Norfolk

Little 22-week miracle goes home

Just Regional
May 6, 2020 5 mins read

Last week was a very special week for a north Norfolk family who have taken home their daughter, who was born five months premature.

This was equally momentous for the staff of the Norfolk and Norwich University Hospital Neonatal Intensive Care Unit (NICU) as Lilly Rae is now the most premature-born baby that the team has ever cared for who has survived to go home.

Tayla Menear gave birth to Lilly on December 9 at just 22 weeks and two days gestation. But despite weighing in at just 511g, Lilly proved to be a fighter from the start.

Dedicated, expert care in treating such a tiny baby meant Tayla and her partner, Shane Rumbles, were finally able to go home with Lilly for the first time to start the next stage of their remarkable journey together as a family.

Leaving the ward on Tuesday, Tayla said: “I cannot believe this day has come. We never dared hope that this could happen. I still don’t think I will believe it until Lilly is tucked up in her Moses basket at home with me and Shane.”

NNUH chief executive Sam Higginson said: “I am absolutely delighted that Lilly has made such good progress and that she has been able to go home. These have been challenging times for Tayla and Shane, and I wish them all the joy in the world.

“I also pay tribute to our extremely talented NICU team who have looked after Lilly so well over the last four months. They too must take great joy from this.”

Lilly came out with a beating heart but very little breathing and movements, as expected for a baby born so early. The NICU team, led by consultant neonatologist Dr Priya Muthukumar was ready and waiting in the delivery room to stabilise her before admission to NICU.

Photos from Lilly’s journey with her parents and the NICU team at the Norfolk and Norwich University Hospital.

For just over four months a large team of nurses and doctors have looked after Lilly round the clock to give her the care needed to help her overcome some major hurdles, including three serious infections, a bleed on her brain and major surgery.

Tayla was just 21 weeks and 4 days into her pregnancy when admitted to hospital with suspected infection and broken waters.

The NICU team told Tayla that they would aim to be present at birth to assess her baby, but that if she delivered before 22 weeks it was very unlikely they would be able to provide any active intervention to save her, and that even if she delivered after 22 weeks the chances of survival with intervention were not high..

After seven weeks she came the ventilator but had several life-threatening infections which needed to be treated with antibiotics and at almost three months of age needed to undergo a major surgical operation on a distended intestine.

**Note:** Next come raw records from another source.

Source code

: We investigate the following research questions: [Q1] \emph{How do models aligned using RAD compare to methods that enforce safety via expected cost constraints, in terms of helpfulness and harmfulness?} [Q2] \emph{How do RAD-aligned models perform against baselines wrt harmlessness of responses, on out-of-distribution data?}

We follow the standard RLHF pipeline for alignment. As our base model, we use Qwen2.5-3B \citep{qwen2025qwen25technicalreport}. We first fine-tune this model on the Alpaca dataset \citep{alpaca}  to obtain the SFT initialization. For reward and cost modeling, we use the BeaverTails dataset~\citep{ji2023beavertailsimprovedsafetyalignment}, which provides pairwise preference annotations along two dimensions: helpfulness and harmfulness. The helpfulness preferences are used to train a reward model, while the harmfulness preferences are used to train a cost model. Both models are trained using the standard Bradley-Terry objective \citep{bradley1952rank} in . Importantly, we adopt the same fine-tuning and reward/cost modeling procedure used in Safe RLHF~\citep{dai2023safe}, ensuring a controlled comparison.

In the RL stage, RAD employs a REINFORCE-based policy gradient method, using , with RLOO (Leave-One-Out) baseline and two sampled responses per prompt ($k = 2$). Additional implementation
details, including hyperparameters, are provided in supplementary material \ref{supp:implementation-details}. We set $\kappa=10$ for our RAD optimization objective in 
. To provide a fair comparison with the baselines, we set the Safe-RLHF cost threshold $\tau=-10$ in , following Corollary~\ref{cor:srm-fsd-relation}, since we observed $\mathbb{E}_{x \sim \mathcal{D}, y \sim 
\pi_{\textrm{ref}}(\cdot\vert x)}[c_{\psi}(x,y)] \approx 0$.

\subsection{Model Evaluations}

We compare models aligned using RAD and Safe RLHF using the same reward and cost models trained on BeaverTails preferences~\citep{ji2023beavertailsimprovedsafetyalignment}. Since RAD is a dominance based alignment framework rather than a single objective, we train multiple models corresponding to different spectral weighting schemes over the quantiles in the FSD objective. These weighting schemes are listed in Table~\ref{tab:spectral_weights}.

And in the midst of all this, coronavirus struck, meaning Tayla and Shane could no longer visit their daughter together or for very long. With only one parent allowed by her side, Tayla visited the hospital on a daily basis for two hours each day while Shane remained at home, near Fakenham.

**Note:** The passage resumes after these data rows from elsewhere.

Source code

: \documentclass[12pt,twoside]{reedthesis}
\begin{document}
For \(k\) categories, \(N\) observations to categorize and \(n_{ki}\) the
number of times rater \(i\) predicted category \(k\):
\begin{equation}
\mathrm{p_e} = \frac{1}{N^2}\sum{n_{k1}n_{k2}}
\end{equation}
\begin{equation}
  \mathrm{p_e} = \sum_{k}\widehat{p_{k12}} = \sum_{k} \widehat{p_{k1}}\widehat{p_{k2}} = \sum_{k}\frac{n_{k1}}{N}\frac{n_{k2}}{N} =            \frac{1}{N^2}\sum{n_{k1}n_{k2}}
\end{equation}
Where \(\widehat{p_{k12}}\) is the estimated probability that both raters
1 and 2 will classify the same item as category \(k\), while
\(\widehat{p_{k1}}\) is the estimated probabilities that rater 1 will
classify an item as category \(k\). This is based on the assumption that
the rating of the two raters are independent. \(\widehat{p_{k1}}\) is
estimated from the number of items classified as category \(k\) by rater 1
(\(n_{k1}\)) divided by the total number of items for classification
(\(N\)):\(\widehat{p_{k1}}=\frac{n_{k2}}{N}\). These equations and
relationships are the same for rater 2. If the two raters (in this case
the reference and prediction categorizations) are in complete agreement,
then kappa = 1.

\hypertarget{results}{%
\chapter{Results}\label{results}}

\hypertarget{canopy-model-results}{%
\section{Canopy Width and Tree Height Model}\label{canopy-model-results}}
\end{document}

Shane said: “It has been hard, especially because I have not been seeing Lilly.  We used to talk everything through together on the way back from the NICU each day.”

It was month before they could hold their daughter and Tayla said: “I thought I would be scared holding Lilly as she was so fragile, but from the moment she was born I needed to touch and hold her. So, when the nurse suggested holding her for the first time, I was far too excited to feel scared.”

Shane added: “I felt excited but terrified to hold Lilly. It took a few more weeks before I held Lilly for the first time.”

The family celebrated Lilly’s expected birthday on April 11 and now they will be celebrating once more – at home.

Tayla said: “It was complete disbelief. For the first few months of Lilly’s life no one knew if we would ever reach the point of going home as a family. Then coronavirus made this stressful situation even worse. There have been several things we have not yet been able to do with Lilly together that I didn’t want Shane to miss out on, so once the outreach team have made sure everything is OK at home we will give Lilly a bath together.”

Lilly will continue to receive ongoing support from the NICU team, including from specialist neonatal outreach nurses who will visit her regularly at home, and from Dr Muthukumar, who is Lilly’s named consultant neonatologist.

She said: “It is too early to predict exactly what Lilly’s long-term outcome will be, as we know babies born so prematurely are at higher risk of future developmental issues.”

And, praising the team who worked so hard to help Lilly, she added: “That first hour is vitally important and having a senior team present for delivery meant we could make the decisions and take action immediately which makes a huge difference to both immediate and long-term outcome.  “In terms of her longer prognosis, it’s looking pretty good.”

Tayla said: “I found a quote that said: ‘I never knew the NICU existed until my baby could not live without it.’ This is so true. I didn’t either. I couldn’t find anything about premature babies born this early and felt very alone. I just wanted one example.

Before Lilly’s birth, Dr Clarke [Paul Clarke, Neonatologist] had mentioned that their NICU had only ever seen one previous baby born at 22 weeks survive – a little boy born the previous year. I have since come across other cases and now want people to know if they go into labour at 22 weeks not to feel hopeless.  There is always a chance.”